Presence Detection Part 1: Home Assistant & Bayesian Probability

One of the most useful things to track for home automation is whether anyone is home or not. If you want the lights to turn off when no one is home, the vacuum robot to run when you’re at work, or the heat to come on before you arrive home on a cold night you need to reliably be able to tell if the house is occupied.

How can we track the state of something that is not directly observable? We can’t plug ourselves directly into the internet (…yet). After trying several approaches to monitoring presence, I’ve come up with a method that is very near 100% reliable.

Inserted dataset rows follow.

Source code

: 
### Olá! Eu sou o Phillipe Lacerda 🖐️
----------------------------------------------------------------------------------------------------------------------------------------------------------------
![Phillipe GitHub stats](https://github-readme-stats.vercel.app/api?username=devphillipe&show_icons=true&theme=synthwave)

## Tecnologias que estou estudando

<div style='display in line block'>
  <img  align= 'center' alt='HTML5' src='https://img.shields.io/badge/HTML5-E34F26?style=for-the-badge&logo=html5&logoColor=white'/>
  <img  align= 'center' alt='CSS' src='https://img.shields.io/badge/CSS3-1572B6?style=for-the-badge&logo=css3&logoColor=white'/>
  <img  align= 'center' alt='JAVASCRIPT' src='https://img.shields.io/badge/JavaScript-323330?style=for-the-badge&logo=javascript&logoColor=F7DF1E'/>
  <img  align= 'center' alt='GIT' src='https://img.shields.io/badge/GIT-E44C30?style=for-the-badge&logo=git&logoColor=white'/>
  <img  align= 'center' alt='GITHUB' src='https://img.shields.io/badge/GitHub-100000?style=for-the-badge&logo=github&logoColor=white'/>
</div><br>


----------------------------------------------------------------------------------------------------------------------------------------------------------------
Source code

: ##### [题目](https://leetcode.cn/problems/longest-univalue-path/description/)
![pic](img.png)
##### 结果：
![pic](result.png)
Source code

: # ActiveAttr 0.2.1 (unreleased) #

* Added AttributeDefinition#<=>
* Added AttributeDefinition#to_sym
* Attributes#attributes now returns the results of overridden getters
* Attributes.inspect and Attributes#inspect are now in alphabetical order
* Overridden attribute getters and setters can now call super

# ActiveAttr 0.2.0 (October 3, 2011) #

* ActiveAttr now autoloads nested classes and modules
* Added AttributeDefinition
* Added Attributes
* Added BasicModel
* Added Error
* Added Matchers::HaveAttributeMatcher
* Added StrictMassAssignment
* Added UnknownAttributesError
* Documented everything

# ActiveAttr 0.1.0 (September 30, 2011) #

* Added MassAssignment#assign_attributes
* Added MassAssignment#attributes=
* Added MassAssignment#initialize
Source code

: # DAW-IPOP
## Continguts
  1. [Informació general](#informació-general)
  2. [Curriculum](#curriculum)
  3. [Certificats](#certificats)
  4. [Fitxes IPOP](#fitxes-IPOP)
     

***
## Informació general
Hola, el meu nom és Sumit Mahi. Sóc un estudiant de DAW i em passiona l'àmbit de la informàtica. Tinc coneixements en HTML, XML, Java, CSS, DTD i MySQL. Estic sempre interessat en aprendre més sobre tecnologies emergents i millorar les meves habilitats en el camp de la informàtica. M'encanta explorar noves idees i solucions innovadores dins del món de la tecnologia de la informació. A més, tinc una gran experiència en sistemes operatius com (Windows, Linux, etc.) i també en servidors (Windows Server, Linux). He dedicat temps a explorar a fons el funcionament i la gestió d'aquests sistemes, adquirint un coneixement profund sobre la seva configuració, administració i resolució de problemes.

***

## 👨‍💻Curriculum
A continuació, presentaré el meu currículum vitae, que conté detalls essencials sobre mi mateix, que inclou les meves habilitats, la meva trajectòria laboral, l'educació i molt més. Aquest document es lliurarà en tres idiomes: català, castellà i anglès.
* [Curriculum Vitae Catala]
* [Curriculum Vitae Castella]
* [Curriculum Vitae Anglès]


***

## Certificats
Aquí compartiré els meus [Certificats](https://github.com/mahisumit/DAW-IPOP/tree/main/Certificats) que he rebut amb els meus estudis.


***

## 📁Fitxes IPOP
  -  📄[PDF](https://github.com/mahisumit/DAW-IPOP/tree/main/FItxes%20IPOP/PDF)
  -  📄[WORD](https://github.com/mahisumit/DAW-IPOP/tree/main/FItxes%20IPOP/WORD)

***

STEP ONE:  Multiple Device Trackers

Take a look through the list of device tracking platforms supported by Home Assistant, there are quite a few. In my experience, no one platform will always be correct. What works best is to add multiple trackers for each person, and then use the Bayesian sensor to look at all of them and determine if the person being tracked is home or not.

I am tracking myself using:

  • ping – My phone has a static IP on my wifi, so a simple ping tells whether I’m connected or not
  • Owntracks – This has been the most reliable GPS platform for me. It also supports bluetooth iBeacons.
  • Hass iOS – The Home Assistant iOS app does location tracking as well as iBeacons.
  • Tile – The Tile app tracks my phone and a beacon attached to my keys.
  • Node-Red – A custom GPS tracker using Node-Red, see blog post

Multiple Trackers

I do recommend adding some cheap iBeacons to your smart home hardware to increase the reliability of presence detection. An iBeacon is a simple Bluetooth transmitter that broadcasts it’s name to the world. When the Owntracks or Home Assistant apps see the beacon, it forces an update. This ensures your comings and goings are detected immediately.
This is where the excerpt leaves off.